So we should, of course, given the central role which computers play in the new ways of learning. Now that they can do so much so fast, are reassuringly easy to use, and cost relatively little, it would be astonishing, or culpable, if we didn’t place the developing use of information technology at the heart of the strategic plans for the college. The past three years’ allocation of capital equipment money has gone on little else, and it’s likely that will be the way for some time to come. Until, in fact, the fundamental cultural change which this investment both makes possible and is intended to bring about is complete.

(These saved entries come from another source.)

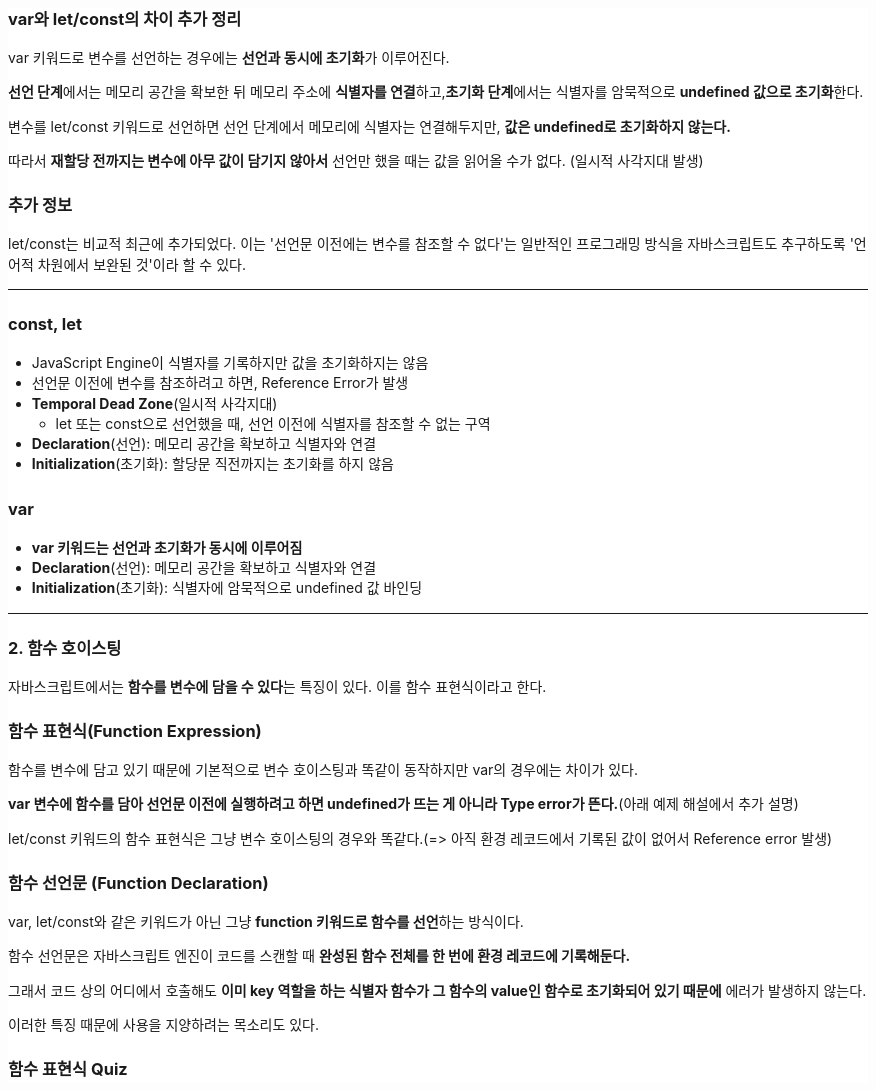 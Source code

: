 ### var와 let/const의 차이 추가 정리

var 키워드로 변수를 선언하는 경우에는 **선언과 동시에 초기화**가 이루어진다.

**선언 단계**에서는 메모리 공간을 확보한 뒤 메모리 주소에 **식별자를 연결**하고,**초기화 단계**에서는 식별자를 암묵적으로 **undefined 값으로 초기화**한다.

변수를 let/const 키워드로 선언하면 선언 단계에서 메모리에 식별자는 연결해두지만, **값은 undefined로 초기화하지 않는다.**

따라서 **재할당 전까지는 변수에 아무 값이 담기지 않아서** 선언만 했을 때는 값을 읽어올 수가 없다. (일시적 사각지대 발생)

### 추가 정보

let/const는 비교적 최근에 추가되었다. 이는 '선언문 이전에는 변수를 참조할 수 없다'는 일반적인 프로그래밍 방식을 자바스크립트도 추구하도록 '언어적 차원에서 보완된 것'이라 할 수 있다.

---

### const, let

- JavaScript Engine이 식별자를 기록하지만 값을 초기화하지는 않음
- 선언문 이전에 변수를 참조하려고 하면, Reference Error가 발생
- **Temporal Dead Zone**(일시적 사각지대)
    - let 또는 const으로 선언했을 때, 선언 이전에 식별자를 참조할 수 없는 구역
- **Declaration**(선언): 메모리 공간을 확보하고 식별자와 연결
- **Initialization**(초기화): 할당문 직전까지는 초기화를 하지 않음

### var

- **var 키워드는 선언과 초기화가 동시에 이루어짐**
- **Declaration**(선언): 메모리 공간을 확보하고 식별자와 연결
- **Initialization**(초기화): 식별자에 암묵적으로 undefined 값 바인딩

---

### 2. 함수 호이스팅    

자바스크립트에서는 **함수를 변수에 담을 수 있다**는 특징이 있다. 이를 함수 표현식이라고 한다.

### 함수 표현식(Function Expression)

함수를 변수에 담고 있기 때문에 기본적으로 변수 호이스팅과 똑같이 동작하지만 var의 경우에는 차이가 있다.

**var 변수에 함수를 담아 선언문 이전에 실행하려고 하면 undefined가 뜨는 게 아니라 Type error가 뜬다.**(아래 예제 해설에서 추가 설명)

let/const 키워드의 함수 표현식은 그냥 변수 호이스팅의 경우와 똑같다.(=> 아직 환경 레코드에서 기록된 값이 없어서 Reference error 발생)

### 함수 선언문 (Function Declaration)

var, let/const와 같은 키워드가 아닌 그냥 **function 키워드로 함수를 선언**하는 방식이다.

함수 선언문은 자바스크립트 엔진이 코드를 스캔할 때 **완성된 함수 전체를 한 번에 환경 레코드에 기록해둔다.**

그래서 코드 상의 어디에서 호출해도 **이미 key 역할을 하는 식별자 함수가 그 함수의 value인 함수로 초기화되어 있기 때문에** 에러가 발생하지 않는다.

이러한 특징 때문에 사용을 지양하려는 목소리도 있다.

### 함수 표현식 Quiz
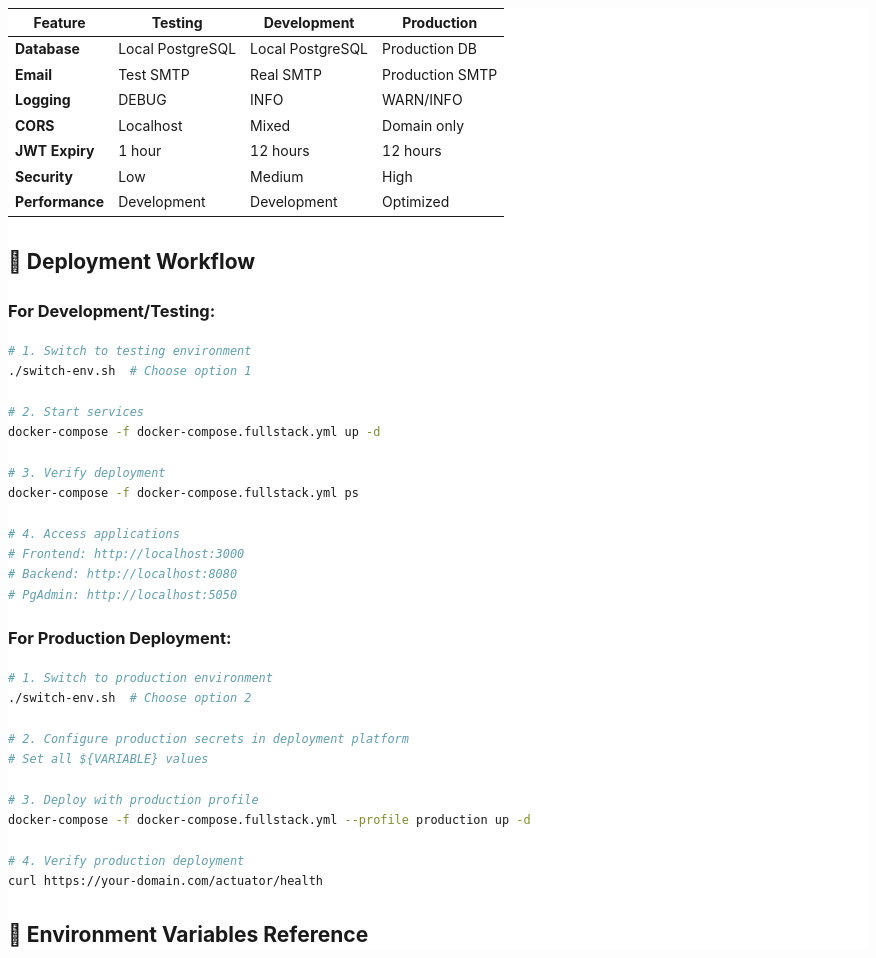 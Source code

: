 | Feature | Testing | Development | Production |
|---------|---------|-------------|------------|
| **Database** | Local PostgreSQL | Local PostgreSQL | Production DB |
| **Email** | Test SMTP | Real SMTP | Production SMTP |
| **Logging** | DEBUG | INFO | WARN/INFO |
| **CORS** | Localhost | Mixed | Domain only |
| **JWT Expiry** | 1 hour | 12 hours | 12 hours |
| **Security** | Low | Medium | High |
| **Performance** | Development | Development | Optimized |

## 🚀 Deployment Workflow

### For Development/Testing:

```bash
# 1. Switch to testing environment
./switch-env.sh  # Choose option 1

# 2. Start services
docker-compose -f docker-compose.fullstack.yml up -d

# 3. Verify deployment
docker-compose -f docker-compose.fullstack.yml ps

# 4. Access applications
# Frontend: http://localhost:3000
# Backend: http://localhost:8080
# PgAdmin: http://localhost:5050
```

### For Production Deployment:

```bash
# 1. Switch to production environment
./switch-env.sh  # Choose option 2

# 2. Configure production secrets in deployment platform
# Set all ${VARIABLE} values

# 3. Deploy with production profile
docker-compose -f docker-compose.fullstack.yml --profile production up -d

# 4. Verify production deployment
curl https://your-domain.com/actuator/health
```

## 🔧 Environment Variables Reference
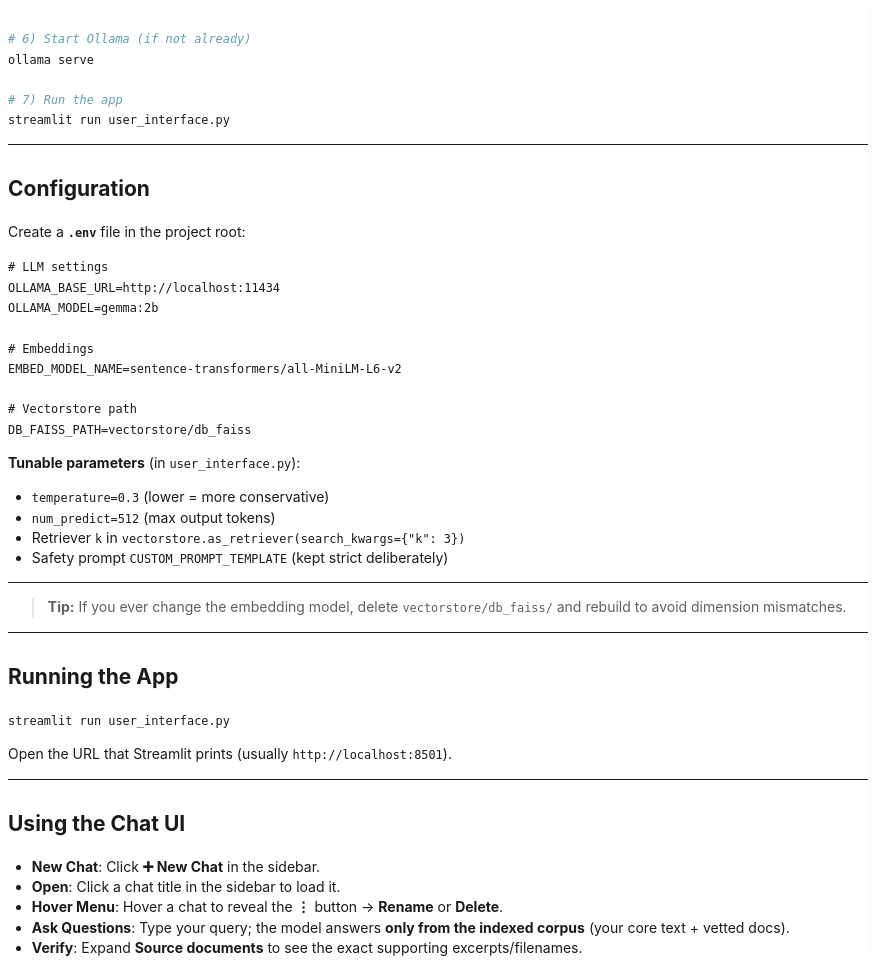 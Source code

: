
 ```bash

# 6) Start Ollama (if not already)
ollama serve

# 7) Run the app
streamlit run user_interface.py
```

---

## Configuration

Create a **`.env`** file in the project root:

```env
# LLM settings
OLLAMA_BASE_URL=http://localhost:11434
OLLAMA_MODEL=gemma:2b

# Embeddings
EMBED_MODEL_NAME=sentence-transformers/all-MiniLM-L6-v2

# Vectorstore path
DB_FAISS_PATH=vectorstore/db_faiss
```

**Tunable parameters** (in `user_interface.py`):  
- `temperature=0.3` (lower = more conservative)  
- `num_predict=512` (max output tokens)  
- Retriever `k` in `vectorstore.as_retriever(search_kwargs={"k": 3})`  
- Safety prompt `CUSTOM_PROMPT_TEMPLATE` (kept strict deliberately)

---


> **Tip:** If you ever change the embedding model, delete `vectorstore/db_faiss/` and rebuild to avoid dimension mismatches.

---

## Running the App

```bash
streamlit run user_interface.py
```

Open the URL that Streamlit prints (usually `http://localhost:8501`).

---

## Using the Chat UI

- **New Chat**: Click **➕ New Chat** in the sidebar.  
- **Open**: Click a chat title in the sidebar to load it.  
- **Hover Menu**: Hover a chat to reveal the **⋮** button → **Rename** or **Delete**.  
- **Ask Questions**: Type your query; the model answers **only from the indexed corpus** (your core text + vetted docs).  
- **Verify**: Expand **Source documents** to see the exact supporting excerpts/filenames.

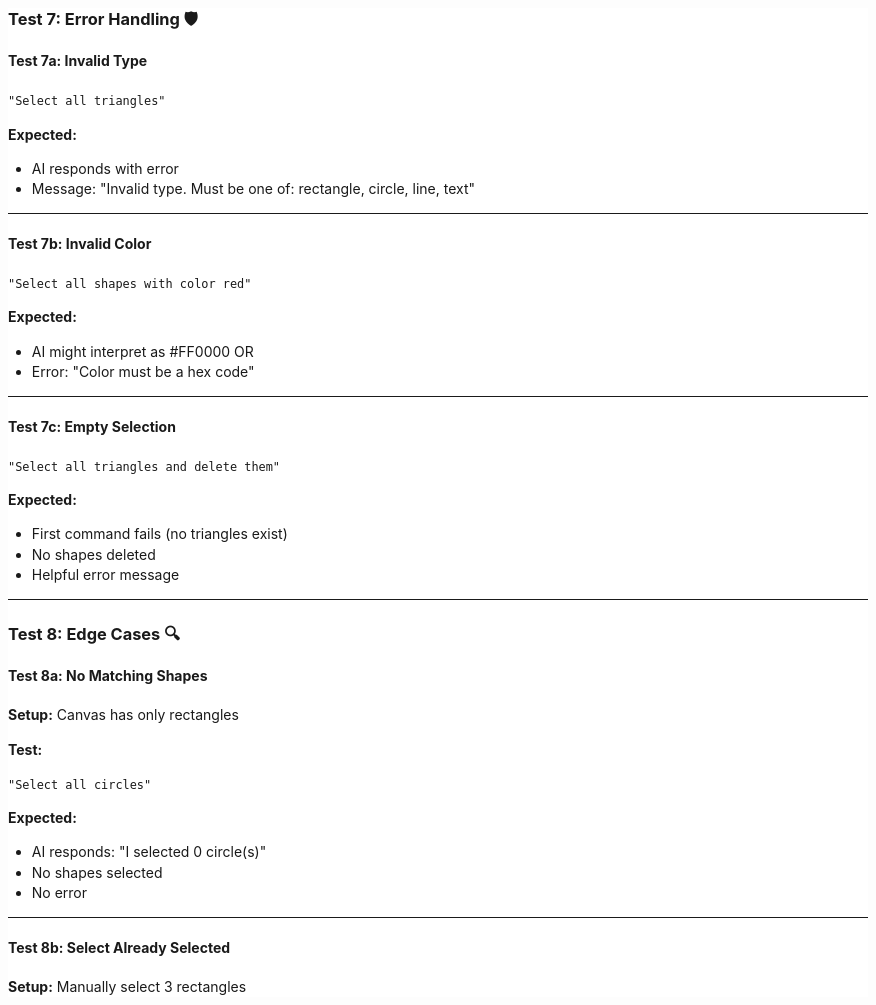 
### Test 7: Error Handling 🛡️

#### Test 7a: Invalid Type
```
"Select all triangles"
```

**Expected:**
- AI responds with error
- Message: "Invalid type. Must be one of: rectangle, circle, line, text"

---

#### Test 7b: Invalid Color
```
"Select all shapes with color red"
```

**Expected:**
- AI might interpret as #FF0000 OR
- Error: "Color must be a hex code"

---

#### Test 7c: Empty Selection
```
"Select all triangles and delete them"
```

**Expected:**
- First command fails (no triangles exist)
- No shapes deleted
- Helpful error message

---

### Test 8: Edge Cases 🔍

#### Test 8a: No Matching Shapes
**Setup:** Canvas has only rectangles

**Test:**
```
"Select all circles"
```

**Expected:**
- AI responds: "I selected 0 circle(s)"
- No shapes selected
- No error

---

#### Test 8b: Select Already Selected
**Setup:** Manually select 3 rectangles
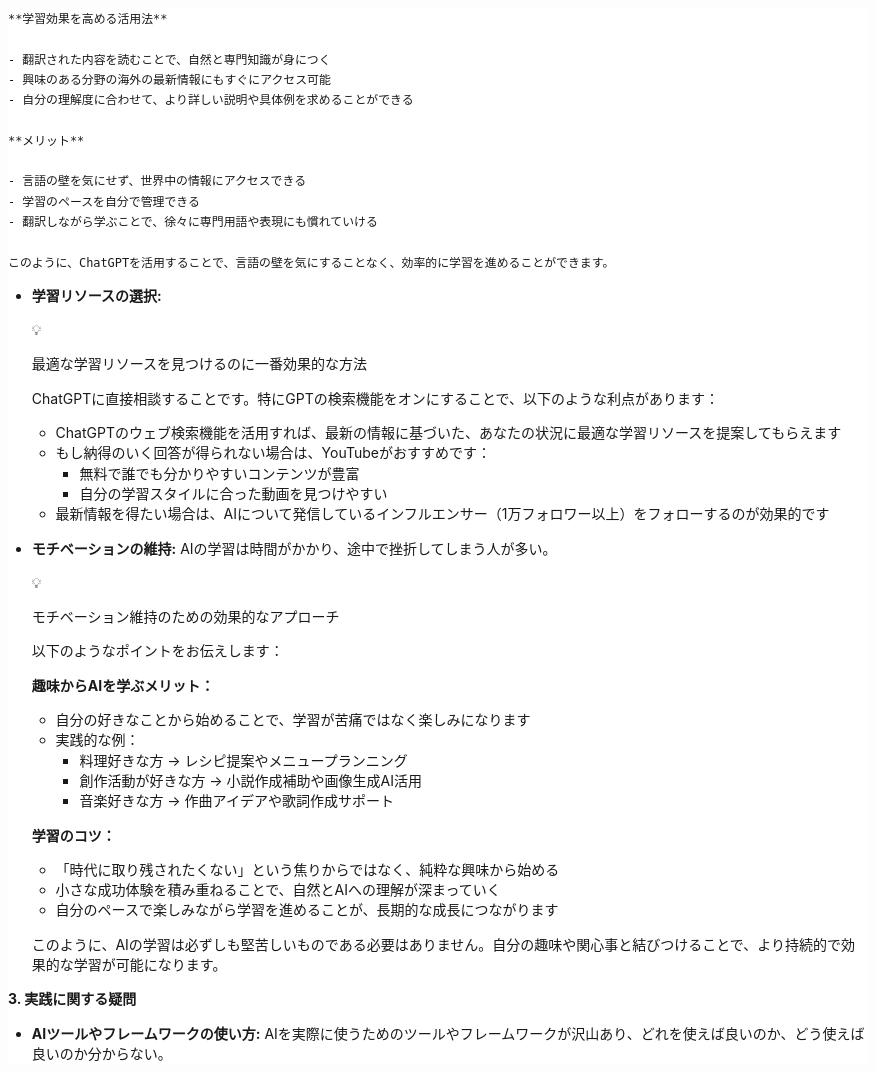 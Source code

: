     **学習効果を高める活用法**
    
    - 翻訳された内容を読むことで、自然と専門知識が身につく
    - 興味のある分野の海外の最新情報にもすぐにアクセス可能
    - 自分の理解度に合わせて、より詳しい説明や具体例を求めることができる
    
    **メリット**
    
    - 言語の壁を気にせず、世界中の情報にアクセスできる
    - 学習のペースを自分で管理できる
    - 翻訳しながら学ぶことで、徐々に専門用語や表現にも慣れていける
    
    このように、ChatGPTを活用することで、言語の壁を気にすることなく、効率的に学習を進めることができます。
    
- **学習リソースの選択:**
    
    <aside>
    💡
    
    最適な学習リソースを見つけるのに一番効果的な方法
    
    </aside>
    
    ChatGPTに直接相談することです。特にGPTの検索機能をオンにすることで、以下のような利点があります：
    
    - ChatGPTのウェブ検索機能を活用すれば、最新の情報に基づいた、あなたの状況に最適な学習リソースを提案してもらえます
    - もし納得のいく回答が得られない場合は、YouTubeがおすすめです：
        - 無料で誰でも分かりやすいコンテンツが豊富
        - 自分の学習スタイルに合った動画を見つけやすい
    - 最新情報を得たい場合は、AIについて発信しているインフルエンサー（1万フォロワー以上）をフォローするのが効果的です
- **モチベーションの維持:** AIの学習は時間がかかり、途中で挫折してしまう人が多い。
    
    <aside>
    💡
    
    モチベーション維持のための効果的なアプローチ
    
    </aside>
    
    以下のようなポイントをお伝えします：
    
    **趣味からAIを学ぶメリット：**
    
    - 自分の好きなことから始めることで、学習が苦痛ではなく楽しみになります
    - 実践的な例：
        - 料理好きな方 → レシピ提案やメニュープランニング
        - 創作活動が好きな方 → 小説作成補助や画像生成AI活用
        - 音楽好きな方 → 作曲アイデアや歌詞作成サポート
    
    **学習のコツ：**
    
    - 「時代に取り残されたくない」という焦りからではなく、純粋な興味から始める
    - 小さな成功体験を積み重ねることで、自然とAIへの理解が深まっていく
    - 自分のペースで楽しみながら学習を進めることが、長期的な成長につながります
    
    このように、AIの学習は必ずしも堅苦しいものである必要はありません。自分の趣味や関心事と結びつけることで、より持続的で効果的な学習が可能になります。
    

**3. 実践に関する疑問**

- **AIツールやフレームワークの使い方:** AIを実際に使うためのツールやフレームワークが沢山あり、どれを使えば良いのか、どう使えば良いのか分からない。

We have had false alarms, or perhaps I mean dawns, before. Language laboratories, overhead projectors, educational broadcasting - all have been trumpeted as the end of teaching as we know it. They would each change education radically and forever. Nothing much has happened. By and large the role of teacher as source of information, controller of pace and style, and as the determiner of sequence has been unaffected. Students have continued in a state of dependence, and, to that extent, we still have a teacher-centred system.

If that does not now change we must be wilfully suppressing the opportunities opened up by the introduction of new technology. It is because those opportunities are so attractive that missing them would be so bad for the colleges and our students.

Most colleges will have something like an open learning centre, a drop-in facility, a computer-based learning system available for non-timetabled use. Characteristically, students will come when they want, select the program they need, stay as long as they require and, generally, be responsible for their own progress. A pretty fair description of student-centred learning if ever there was one.

Where, as now, there are enough computers to go round, and the students are skilled enough to use them - as they emphatically are - the activity is not marginal but one which really does shift the balance between teaching and learning, one which has an impact upon the culture of the college. For years now, colleges have been pushing to modernise the curriculum, to cut it up into smaller bits, so as to make it possible for students to assemble their own combination to suit their own needs, and to make it possible to start a course whenever a new module starts.

If you put your modular curriculum on your computer network, you dramatically accelerate the whole process because the student no longer has to wait for new-module time to come round, but can start any time. The student is in charge and many of the traditional givens in college organisations no longer apply. Because the change is student-led, customer-driven, the revolution is enormously powerful and, to my mind, unstoppable.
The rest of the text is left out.